I need to convert int to Roman numerals, my code is failing to compile with mingw using
C:\code>g++ -Wall -o rome_to_int rome_to_int.cpp
C:\Users\vm1\AppData\Local\Temp\ccSvDFll.o:task2.cpp:(.text+0x1278): undefined r
eference to `get_int_ref_checked()'
collect2.exe: error: ld returned 1 exit status
Now as part of the code, it must keep asking for input, converting that input untill zero is entered. Once Zero has been entered then it can exit.
I must use code from a privius question which covers the continuing untill which is found in the get_int_ref_checked, I can assume ONLY integers will be entered and nothing else, no doubles nor string of words.

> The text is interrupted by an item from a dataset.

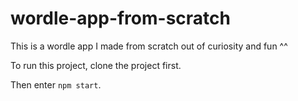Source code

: # wordle-app-from-scratch
This is a wordle app I made from scratch out of curiosity and fun ^^

To run this project, clone the project first.

Then enter ```npm start```.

I'm not sure what else to check.
#include <iostream>
#include <string>
#include <sstream>
using namespace std;
int get_int_ref_checked();
string int_to_ROMAN();
/**
Turns the number from 1 to 9
*/
string digit_name(int digit)
{
if (digit == 1) return "I";
if (digit == 2) return "II";
if (digit == 3) return "III";
if (digit == 4) return "IV";
if (digit == 5) return "V";
if (digit == 6) return "VI";
if (digit == 7) return "VII";
if (digit == 8) return "VIII";
if (digit == 9) return "IX";
return "";
}
/**
Turns the number 10, 20, 30, 40, 50, 60, 70, 80, 90
*/
string ten_name(int n)
{
if (n == 1) return "X";
if (n == 2) return "XX";
if (n == 3) return "XXX";
if (n == 4) return "XL";
if (n == 5) return "L";
if (n == 6) return "LX";
if (n == 7) return "LXX";
if (n == 8) return "LXXX";
if (n == 9) return "XC";
return "";
}
/**
Turns the number 100, 200, 300, 400, 500, 600, 700, 800, 900
*/
string hun_name(int n)
{
if (n == 1) return "C";
if (n == 2) return "CC";
if (n == 3) return "CCC";
if (n == 4) return "CD";
if (n == 5) return "D";
if (n == 6) return "DC";
if (n == 7) return "DCC";
if (n == 8) return "DCCC";
if (n == 9) return "CM";
return "";
}
/**
Turns the number 1000, 2000, 3000
*/
string thou_name(int n)
{
if (n == 1) return "M";
if (n == 2) return "MM";
if (n == 3) return "MMM";
return "";
}
string int_to_ROMAN(int n)
{
int part = n; // The part that still needs to be converted
string roman; // The return value
if (part >= 1000)
{
roman = thou_name(part / 1000);
part = part % 1000;
}
if (part >= 100)
{
roman = roman + hun_name(part/100);
part = part % 100;
}
if (part >= 10)
{
roman = roman + ten_name(part/10);
part = part % 10;
}
if (part > 0)
{
roman = roman + digit_name(part);
}
return roman;
}
int main()
{
int n;
string r;
n = get_int_ref_checked();
if (n == 0)
{
cout<< "The intput is ZERO! ";
}
if(n > 0)
{
cout<< "The convert is " << int_to_ROMAN(n);
}
return 0;
}
void get_int_ref_checked(int& n) {
for(;;) // infinite loop
{
cout<< "Please enter an integer\n";
std::string inp;
std::stringstream ss;
ss << inp;
if( !(ss >> n) || n >= 4000 || n <= 0)
{
cout << "Error enter a number n: 0 < n < 4000: \n";
}
}
}
You are forward declaring the function int get_int_ref_checked() but there is no implementation, as int get_int_ref_checked(int& n) is another function, which is not being forward declared and so results in the error your seeing.